**ACTIVITY**
Only the pictures are to be left out; return the rest of the data exactly as it stands.

**DATASET RECORDS**
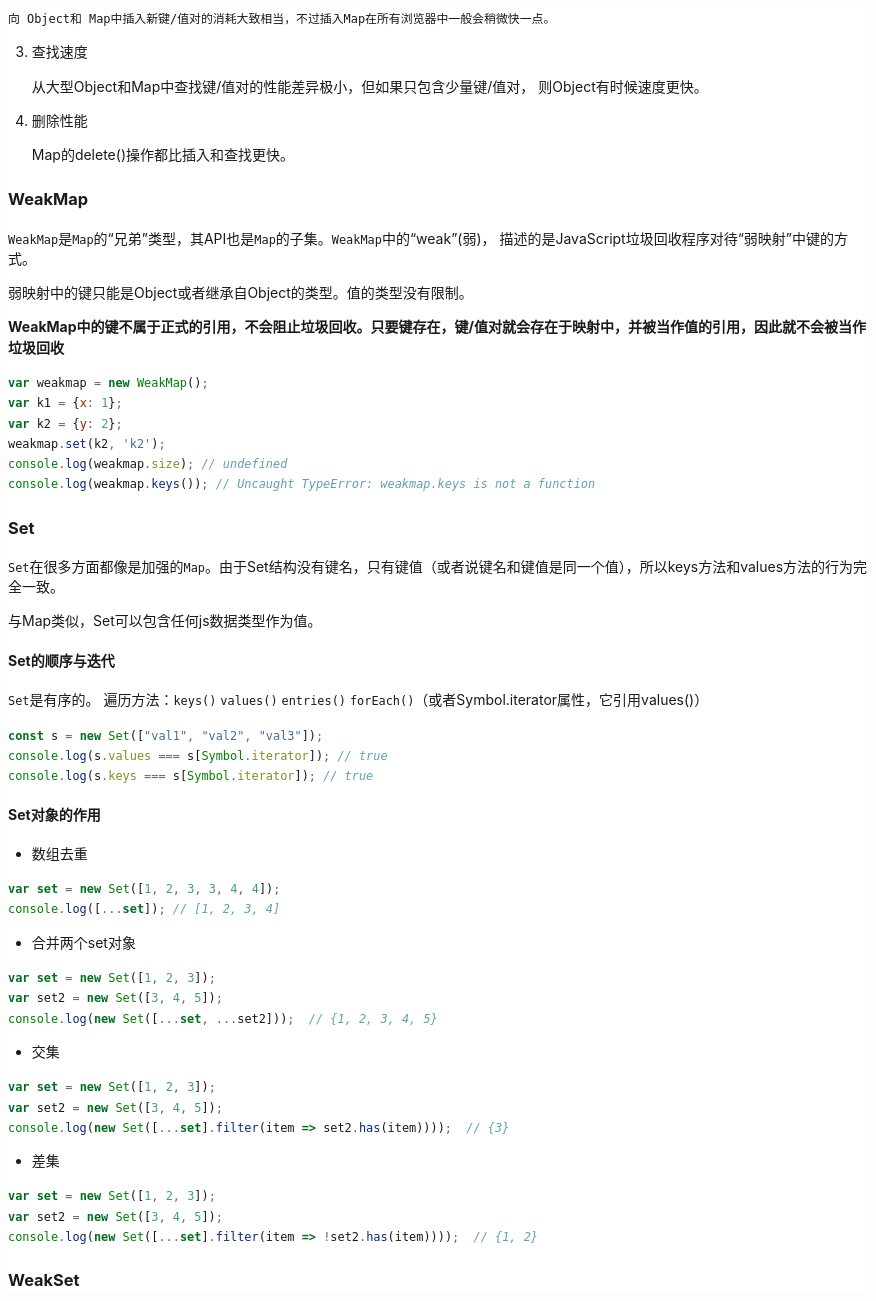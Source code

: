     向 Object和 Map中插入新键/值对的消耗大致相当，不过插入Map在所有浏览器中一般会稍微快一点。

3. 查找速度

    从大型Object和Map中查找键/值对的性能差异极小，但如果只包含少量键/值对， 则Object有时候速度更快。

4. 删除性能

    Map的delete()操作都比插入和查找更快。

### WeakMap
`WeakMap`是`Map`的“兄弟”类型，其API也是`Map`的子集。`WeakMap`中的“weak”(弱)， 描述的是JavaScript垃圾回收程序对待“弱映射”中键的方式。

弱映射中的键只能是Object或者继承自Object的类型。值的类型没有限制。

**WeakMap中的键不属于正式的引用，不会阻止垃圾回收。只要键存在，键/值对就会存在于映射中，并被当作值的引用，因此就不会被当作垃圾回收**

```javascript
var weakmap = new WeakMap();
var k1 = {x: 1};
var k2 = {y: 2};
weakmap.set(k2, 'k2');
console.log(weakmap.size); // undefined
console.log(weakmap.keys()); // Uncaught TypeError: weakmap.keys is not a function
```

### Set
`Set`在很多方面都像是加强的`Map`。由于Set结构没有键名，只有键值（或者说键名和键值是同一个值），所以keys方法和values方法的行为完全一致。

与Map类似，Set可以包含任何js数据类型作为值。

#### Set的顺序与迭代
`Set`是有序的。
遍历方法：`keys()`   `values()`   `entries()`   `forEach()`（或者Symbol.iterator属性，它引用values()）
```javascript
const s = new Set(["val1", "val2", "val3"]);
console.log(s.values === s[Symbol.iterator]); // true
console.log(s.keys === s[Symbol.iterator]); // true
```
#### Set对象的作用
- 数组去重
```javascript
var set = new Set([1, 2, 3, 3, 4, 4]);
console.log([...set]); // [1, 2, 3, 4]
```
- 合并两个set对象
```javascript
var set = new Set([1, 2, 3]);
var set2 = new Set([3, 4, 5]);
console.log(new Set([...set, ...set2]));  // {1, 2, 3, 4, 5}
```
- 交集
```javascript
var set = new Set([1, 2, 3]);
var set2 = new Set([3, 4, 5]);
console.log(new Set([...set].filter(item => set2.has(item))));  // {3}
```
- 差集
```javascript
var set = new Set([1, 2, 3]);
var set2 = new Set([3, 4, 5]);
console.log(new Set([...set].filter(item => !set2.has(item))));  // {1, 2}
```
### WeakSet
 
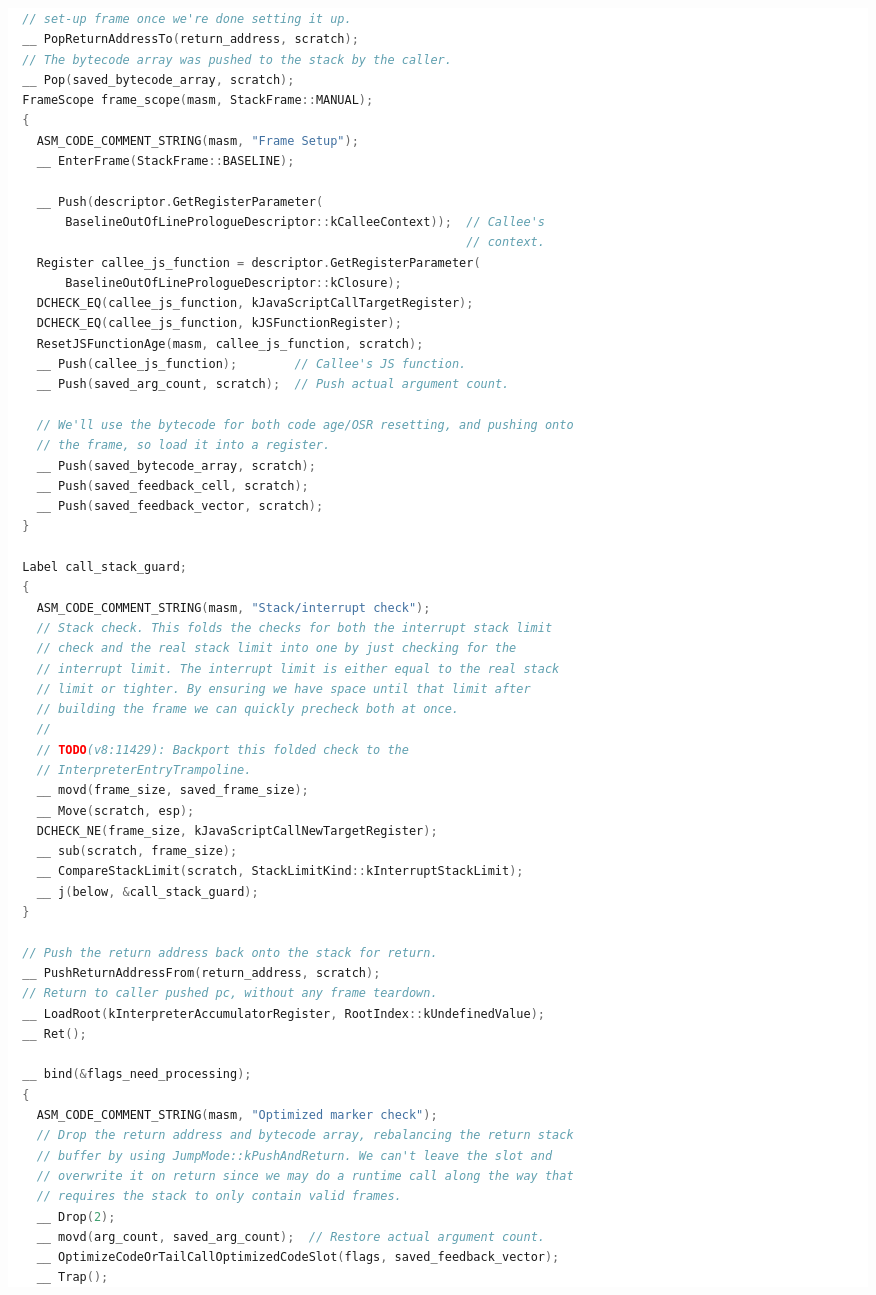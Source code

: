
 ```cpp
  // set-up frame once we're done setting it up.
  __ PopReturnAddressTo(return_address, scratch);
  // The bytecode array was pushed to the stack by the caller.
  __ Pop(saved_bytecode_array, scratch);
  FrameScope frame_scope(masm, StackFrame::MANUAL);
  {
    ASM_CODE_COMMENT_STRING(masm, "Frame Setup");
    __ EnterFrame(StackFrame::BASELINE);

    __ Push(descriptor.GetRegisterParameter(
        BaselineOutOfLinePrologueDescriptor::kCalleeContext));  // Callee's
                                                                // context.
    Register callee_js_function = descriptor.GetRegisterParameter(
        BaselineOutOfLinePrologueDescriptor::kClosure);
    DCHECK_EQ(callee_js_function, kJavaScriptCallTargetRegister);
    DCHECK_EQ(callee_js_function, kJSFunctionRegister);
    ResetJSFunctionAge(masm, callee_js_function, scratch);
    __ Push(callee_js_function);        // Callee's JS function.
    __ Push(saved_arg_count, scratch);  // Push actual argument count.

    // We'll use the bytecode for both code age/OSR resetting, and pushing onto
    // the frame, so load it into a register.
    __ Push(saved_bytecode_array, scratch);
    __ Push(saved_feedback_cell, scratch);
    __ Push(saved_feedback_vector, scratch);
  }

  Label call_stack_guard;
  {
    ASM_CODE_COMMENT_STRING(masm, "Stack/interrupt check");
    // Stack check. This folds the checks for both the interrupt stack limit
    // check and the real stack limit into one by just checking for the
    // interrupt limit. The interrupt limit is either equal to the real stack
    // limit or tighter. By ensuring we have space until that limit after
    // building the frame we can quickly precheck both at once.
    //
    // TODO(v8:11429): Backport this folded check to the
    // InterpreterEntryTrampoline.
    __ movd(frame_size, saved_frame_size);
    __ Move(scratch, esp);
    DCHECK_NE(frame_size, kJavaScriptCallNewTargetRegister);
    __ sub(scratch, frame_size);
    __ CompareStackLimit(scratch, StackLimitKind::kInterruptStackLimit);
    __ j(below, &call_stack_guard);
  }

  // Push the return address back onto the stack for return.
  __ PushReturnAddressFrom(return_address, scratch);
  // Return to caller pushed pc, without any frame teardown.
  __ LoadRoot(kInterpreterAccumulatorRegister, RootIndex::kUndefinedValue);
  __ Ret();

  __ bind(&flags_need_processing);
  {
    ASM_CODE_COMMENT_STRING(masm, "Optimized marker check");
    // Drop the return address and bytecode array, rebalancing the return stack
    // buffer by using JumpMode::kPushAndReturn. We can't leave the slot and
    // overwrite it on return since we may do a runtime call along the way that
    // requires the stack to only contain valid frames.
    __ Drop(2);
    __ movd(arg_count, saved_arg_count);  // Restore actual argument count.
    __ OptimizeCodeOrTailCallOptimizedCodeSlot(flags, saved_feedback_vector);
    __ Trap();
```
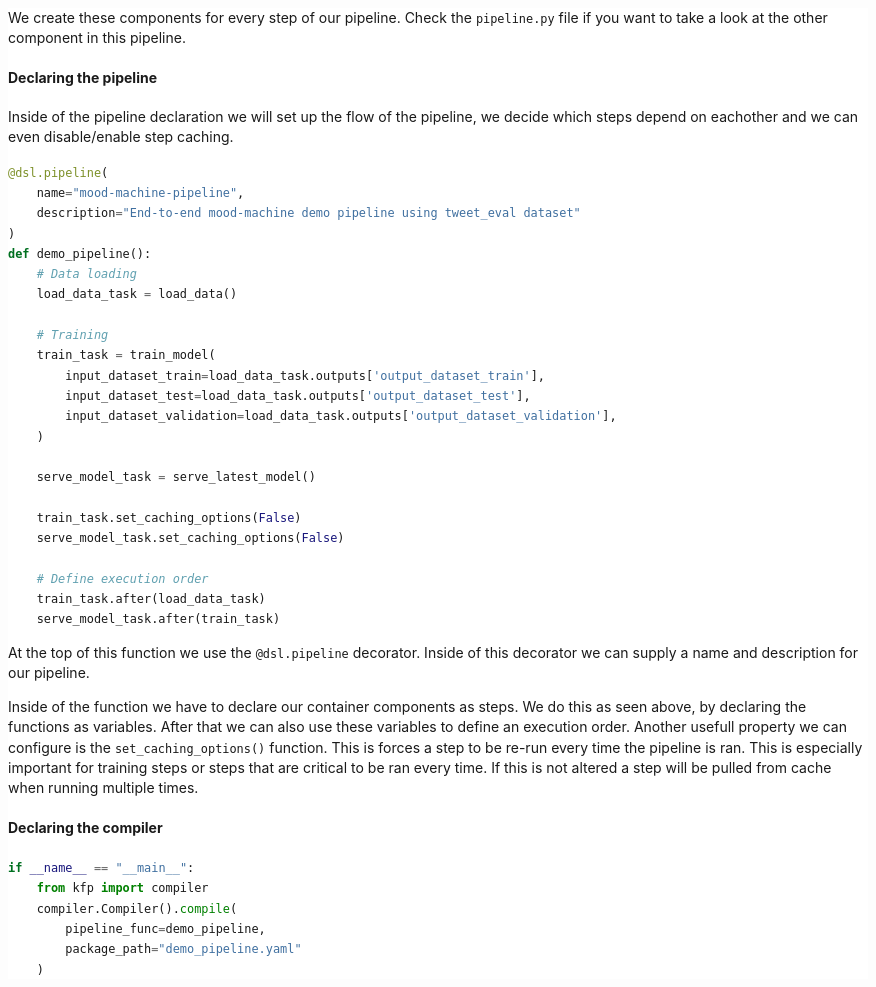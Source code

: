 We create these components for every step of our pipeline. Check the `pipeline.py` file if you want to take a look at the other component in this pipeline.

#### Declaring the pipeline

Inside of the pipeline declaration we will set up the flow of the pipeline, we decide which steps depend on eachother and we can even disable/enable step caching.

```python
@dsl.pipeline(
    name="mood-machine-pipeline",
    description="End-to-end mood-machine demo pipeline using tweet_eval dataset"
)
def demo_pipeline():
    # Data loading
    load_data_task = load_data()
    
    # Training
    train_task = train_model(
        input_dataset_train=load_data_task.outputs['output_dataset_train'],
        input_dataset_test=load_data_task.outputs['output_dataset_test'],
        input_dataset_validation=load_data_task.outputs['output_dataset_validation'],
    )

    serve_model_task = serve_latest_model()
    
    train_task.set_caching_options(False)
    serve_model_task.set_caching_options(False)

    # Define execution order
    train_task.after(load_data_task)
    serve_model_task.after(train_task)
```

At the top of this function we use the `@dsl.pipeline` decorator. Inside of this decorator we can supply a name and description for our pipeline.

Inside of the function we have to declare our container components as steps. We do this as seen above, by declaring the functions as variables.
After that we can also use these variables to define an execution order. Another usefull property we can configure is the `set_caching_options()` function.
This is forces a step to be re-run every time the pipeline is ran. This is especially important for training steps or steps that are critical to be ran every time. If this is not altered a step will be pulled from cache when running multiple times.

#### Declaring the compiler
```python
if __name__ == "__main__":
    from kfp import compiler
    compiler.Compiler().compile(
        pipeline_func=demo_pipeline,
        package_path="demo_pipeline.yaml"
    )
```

**SOLUTION FOR THIS PROBLEM**
Source code

:     向 Object和 Map中插入新键/值对的消耗大致相当，不过插入Map在所有浏览器中一般会稍微快一点。

3. 查找速度

    从大型Object和Map中查找键/值对的性能差异极小，但如果只包含少量键/值对， 则Object有时候速度更快。

4. 删除性能

    Map的delete()操作都比插入和查找更快。

### WeakMap
`WeakMap`是`Map`的“兄弟”类型，其API也是`Map`的子集。`WeakMap`中的“weak”(弱)， 描述的是JavaScript垃圾回收程序对待“弱映射”中键的方式。

弱映射中的键只能是Object或者继承自Object的类型。值的类型没有限制。

**WeakMap中的键不属于正式的引用，不会阻止垃圾回收。只要键存在，键/值对就会存在于映射中，并被当作值的引用，因此就不会被当作垃圾回收**

```javascript
var weakmap = new WeakMap();
var k1 = {x: 1};
var k2 = {y: 2};
weakmap.set(k2, 'k2');
console.log(weakmap.size); // undefined
console.log(weakmap.keys()); // Uncaught TypeError: weakmap.keys is not a function
```

### Set
`Set`在很多方面都像是加强的`Map`。由于Set结构没有键名，只有键值（或者说键名和键值是同一个值），所以keys方法和values方法的行为完全一致。

与Map类似，Set可以包含任何js数据类型作为值。

#### Set的顺序与迭代
`Set`是有序的。
遍历方法：`keys()`   `values()`   `entries()`   `forEach()`（或者Symbol.iterator属性，它引用values()）
```javascript
const s = new Set(["val1", "val2", "val3"]);
console.log(s.values === s[Symbol.iterator]); // true
console.log(s.keys === s[Symbol.iterator]); // true
```
#### Set对象的作用
- 数组去重
```javascript
var set = new Set([1, 2, 3, 3, 4, 4]);
console.log([...set]); // [1, 2, 3, 4]
```
- 合并两个set对象
```javascript
var set = new Set([1, 2, 3]);
var set2 = new Set([3, 4, 5]);
console.log(new Set([...set, ...set2]));  // {1, 2, 3, 4, 5}
```
- 交集
```javascript
var set = new Set([1, 2, 3]);
var set2 = new Set([3, 4, 5]);
console.log(new Set([...set].filter(item => set2.has(item))));  // {3}
```
- 差集
```javascript
var set = new Set([1, 2, 3]);
var set2 = new Set([3, 4, 5]);
console.log(new Set([...set].filter(item => !set2.has(item))));  // {1, 2}
```
### WeakSet
 
Source code

:
 ```cpp
  // set-up frame once we're done setting it up.
  __ PopReturnAddressTo(return_address, scratch);
  // The bytecode array was pushed to the stack by the caller.
  __ Pop(saved_bytecode_array, scratch);
  FrameScope frame_scope(masm, StackFrame::MANUAL);
  {
    ASM_CODE_COMMENT_STRING(masm, "Frame Setup");
    __ EnterFrame(StackFrame::BASELINE);

    __ Push(descriptor.GetRegisterParameter(
        BaselineOutOfLinePrologueDescriptor::kCalleeContext));  // Callee's
                                                                // context.
    Register callee_js_function = descriptor.GetRegisterParameter(
        BaselineOutOfLinePrologueDescriptor::kClosure);
    DCHECK_EQ(callee_js_function, kJavaScriptCallTargetRegister);
    DCHECK_EQ(callee_js_function, kJSFunctionRegister);
    ResetJSFunctionAge(masm, callee_js_function, scratch);
    __ Push(callee_js_function);        // Callee's JS function.
    __ Push(saved_arg_count, scratch);  // Push actual argument count.

    // We'll use the bytecode for both code age/OSR resetting, and pushing onto
    // the frame, so load it into a register.
    __ Push(saved_bytecode_array, scratch);
    __ Push(saved_feedback_cell, scratch);
    __ Push(saved_feedback_vector, scratch);
  }

  Label call_stack_guard;
  {
    ASM_CODE_COMMENT_STRING(masm, "Stack/interrupt check");
    // Stack check. This folds the checks for both the interrupt stack limit
    // check and the real stack limit into one by just checking for the
    // interrupt limit. The interrupt limit is either equal to the real stack
    // limit or tighter. By ensuring we have space until that limit after
    // building the frame we can quickly precheck both at once.
    //
    // TODO(v8:11429): Backport this folded check to the
    // InterpreterEntryTrampoline.
    __ movd(frame_size, saved_frame_size);
    __ Move(scratch, esp);
    DCHECK_NE(frame_size, kJavaScriptCallNewTargetRegister);
    __ sub(scratch, frame_size);
    __ CompareStackLimit(scratch, StackLimitKind::kInterruptStackLimit);
    __ j(below, &call_stack_guard);
  }

  // Push the return address back onto the stack for return.
  __ PushReturnAddressFrom(return_address, scratch);
  // Return to caller pushed pc, without any frame teardown.
  __ LoadRoot(kInterpreterAccumulatorRegister, RootIndex::kUndefinedValue);
  __ Ret();

  __ bind(&flags_need_processing);
  {
    ASM_CODE_COMMENT_STRING(masm, "Optimized marker check");
    // Drop the return address and bytecode array, rebalancing the return stack
    // buffer by using JumpMode::kPushAndReturn. We can't leave the slot and
    // overwrite it on return since we may do a runtime call along the way that
    // requires the stack to only contain valid frames.
    __ Drop(2);
    __ movd(arg_count, saved_arg_count);  // Restore actual argument count.
    __ OptimizeCodeOrTailCallOptimizedCodeSlot(flags, saved_feedback_vector);
    __ Trap();
```
Source code

: We create these components for every step of our pipeline. Check the `pipeline.py` file if you want to take a look at the other component in this pipeline.

#### Declaring the pipeline

Inside of the pipeline declaration we will set up the flow of the pipeline, we decide which steps depend on eachother and we can even disable/enable step caching.

```python
@dsl.pipeline(
    name="mood-machine-pipeline",
    description="End-to-end mood-machine demo pipeline using tweet_eval dataset"
)
def demo_pipeline():
    # Data loading
    load_data_task = load_data()
    
    # Training
    train_task = train_model(
        input_dataset_train=load_data_task.outputs['output_dataset_train'],
        input_dataset_test=load_data_task.outputs['output_dataset_test'],
        input_dataset_validation=load_data_task.outputs['output_dataset_validation'],
    )

    serve_model_task = serve_latest_model()
    
    train_task.set_caching_options(False)
    serve_model_task.set_caching_options(False)

    # Define execution order
    train_task.after(load_data_task)
    serve_model_task.after(train_task)
```

At the top of this function we use the `@dsl.pipeline` decorator. Inside of this decorator we can supply a name and description for our pipeline.

Inside of the function we have to declare our container components as steps. We do this as seen above, by declaring the functions as variables.
After that we can also use these variables to define an execution order. Another usefull property we can configure is the `set_caching_options()` function.
This is forces a step to be re-run every time the pipeline is ran. This is especially important for training steps or steps that are critical to be ran every time. If this is not altered a step will be pulled from cache when running multiple times.

#### Declaring the compiler
```python
if __name__ == "__main__":
    from kfp import compiler
    compiler.Compiler().compile(
        pipeline_func=demo_pipeline,
        package_path="demo_pipeline.yaml"
    )
```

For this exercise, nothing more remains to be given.